The geirush, the expulsion of Jews from Gush Katif 6 years ago seems but a paradigm representing the sum total of the comparable smaller evils coming from same place — self-centeredness, conceit, indifference — which were perpetrated Bein Adom L’Chaveiro — Jews against their fellow Jews, and indeed, evils Bein Adom L’Mokom as well. Evils, such as the expulsion of our Jewish brethren from Gush Katif, or expelling male spouses from their homes and towns in Yehuda Shomron and banning them from returning to their families are attrocities perpetrated by by the political rashayim among us exploiting our self-centeredness and indifference to our fellows, as well as our sectorial rivalries, discord and division.

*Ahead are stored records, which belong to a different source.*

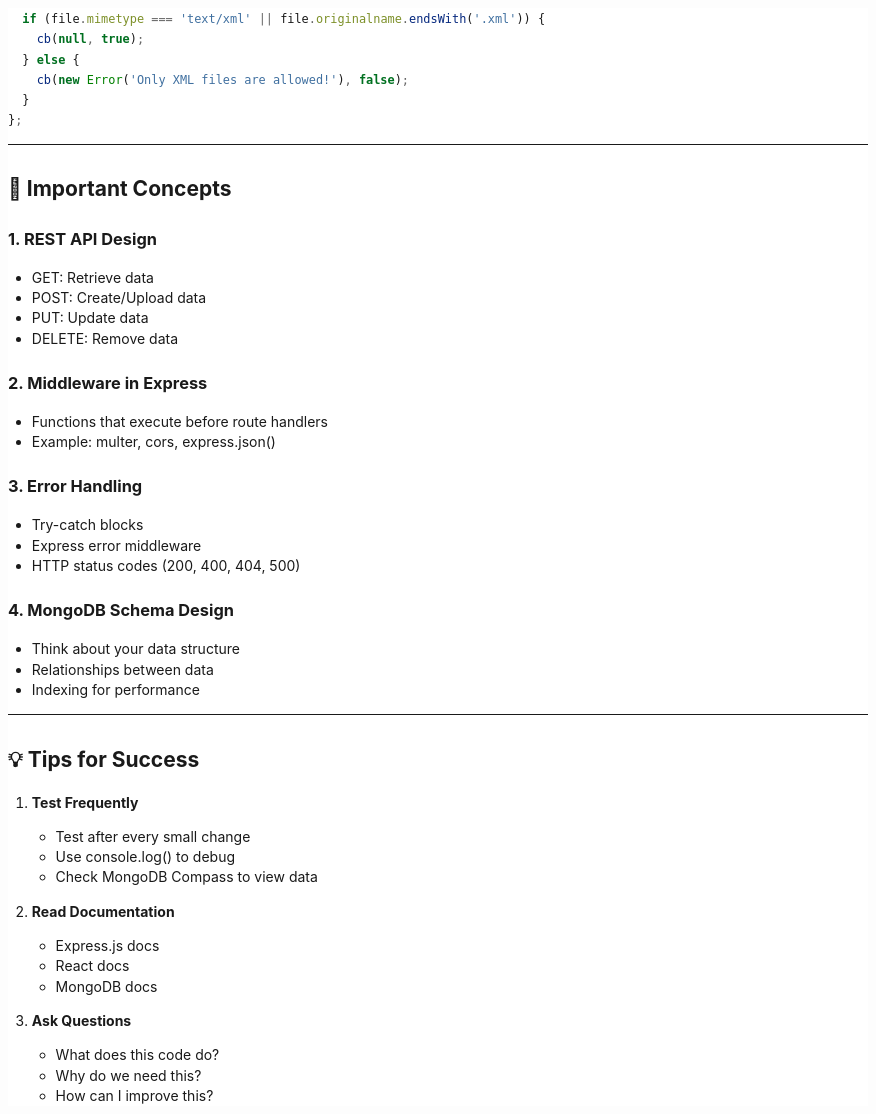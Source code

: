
 ```javascript
  if (file.mimetype === 'text/xml' || file.originalname.endsWith('.xml')) {
    cb(null, true);
  } else {
    cb(new Error('Only XML files are allowed!'), false);
  }
};
```

---

## 📖 Important Concepts

### 1. REST API Design
- GET: Retrieve data
- POST: Create/Upload data
- PUT: Update data
- DELETE: Remove data

### 2. Middleware in Express
- Functions that execute before route handlers
- Example: multer, cors, express.json()

### 3. Error Handling
- Try-catch blocks
- Express error middleware
- HTTP status codes (200, 400, 404, 500)

### 4. MongoDB Schema Design
- Think about your data structure
- Relationships between data
- Indexing for performance

---

## 💡 Tips for Success

1. **Test Frequently**
   - Test after every small change
   - Use console.log() to debug
   - Check MongoDB Compass to view data

2. **Read Documentation**
   - Express.js docs
   - React docs
   - MongoDB docs

3. **Ask Questions**
   - What does this code do?
   - Why do we need this?
   - How can I improve this?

But, it gets worse. The Chillul Hashem, the evils Bein Adom L’Mokom seem to have become even more blatant reaching to the attitude of the Ba’al Korei in leyning from a Sefer Torah. Numerous times recently, the tendency has been experienced where some Ba’al Koreis act in a gruff, disrespectful fashion toward a Sefer Torah, thus denying the zehut, the priviledge to individuals called for Aliyahs of performing the long-standing tradition of touching their Tzitzit to the final word of the Aliyah and kissing their Tzitzit. This gruffness is reflected by the Ba’al Korei pushing one side of the Torah’s Eitz Hachayim toward the othe side with a force which strikes the hand attempting to ever-so-lightly touch the word with the Tzitzit. Not only does this gruffness have the potential to sting one’s fingers, but it poses a real danger to the Sefer Torah itself.

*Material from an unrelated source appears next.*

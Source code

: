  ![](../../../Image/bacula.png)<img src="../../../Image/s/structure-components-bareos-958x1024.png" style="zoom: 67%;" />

Sofrim have told this author that one of the chief causes of premature chipping away and degradation of a Sefer Torah comes from where people have rubbed too hard on the letters when touching a word with their Tzitzit. It seems evident, therefore, that the gruff actions of an insensitive, unfeeling Ba’al Korei can cause greivous harm to a Sefer Torah by putting an individual called for an Aliyah in the unfortunate position of unintentionally having caused damage to a Sefer.
A gruff Ba’al Korei can therefore be a direct cause of a Chillul Hashem and potentially hundreds or thousands of dollars in repair costs to the Kehillah — that’s if the Sefer so handled is even repairable as a result.

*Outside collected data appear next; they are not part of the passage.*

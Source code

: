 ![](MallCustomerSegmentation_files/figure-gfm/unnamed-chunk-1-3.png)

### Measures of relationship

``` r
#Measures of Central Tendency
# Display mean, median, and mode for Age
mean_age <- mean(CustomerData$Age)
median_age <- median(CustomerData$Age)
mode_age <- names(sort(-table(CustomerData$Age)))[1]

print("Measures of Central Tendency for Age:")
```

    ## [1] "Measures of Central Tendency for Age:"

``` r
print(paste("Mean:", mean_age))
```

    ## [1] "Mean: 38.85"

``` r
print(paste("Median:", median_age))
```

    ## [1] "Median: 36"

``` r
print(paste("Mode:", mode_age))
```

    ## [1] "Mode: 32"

And so, it stands repeating; Indeed! Is it any wonder why we get the governance that we have? Is it any wonder why we are all played off against each other — divide and conquer? Is our governance not a reflection of who we are? And one could ask: Has our abject failure with the Eikev Mitzvot held back the Geula from us?
May we, the B’nai Yisrael be zocha that our brethren — the refugee families from Gush Katif be permanently settled and be made totally whole — be totally restituted for all that was stolen from them at leftist-agendized, supreme court legalized gunpoint, that our dear brother Jonathan Pollard, captive Gilad Shalit and the other MIAs be liberated alive and returned to us in ways befitting Al Kiddush Hashem. May we have the courage to stand up to prevent the eviction of Jews from their homes and to prevent the handing of Jewish land over to anyone, let alone enemies sworn to Israel’s and Judaism’s destruction and eradication. May we fulfill Hashem’s blueprint of B’nai Yisrael as a Unique people — an Am Segula, not to be reckoned with as with “the nations” and may we be zocha to see the Moshiach, the Ge’ula Shlaima — the Ultimate Redemption bim hay v’yameinu — speedily, in our time”, as Dov Shurin sings; “Ki Karov Yom Hashem V’Kol HaGoyim” — Achshav, Chik Chuk, Miyad, Etmol!!!
Moshe Burt, an Oleh, is a commentator on news and events in Israel and Founder and Director of The Sefer Torah Recycling Network. He lives in Ramat Beit Shemesh.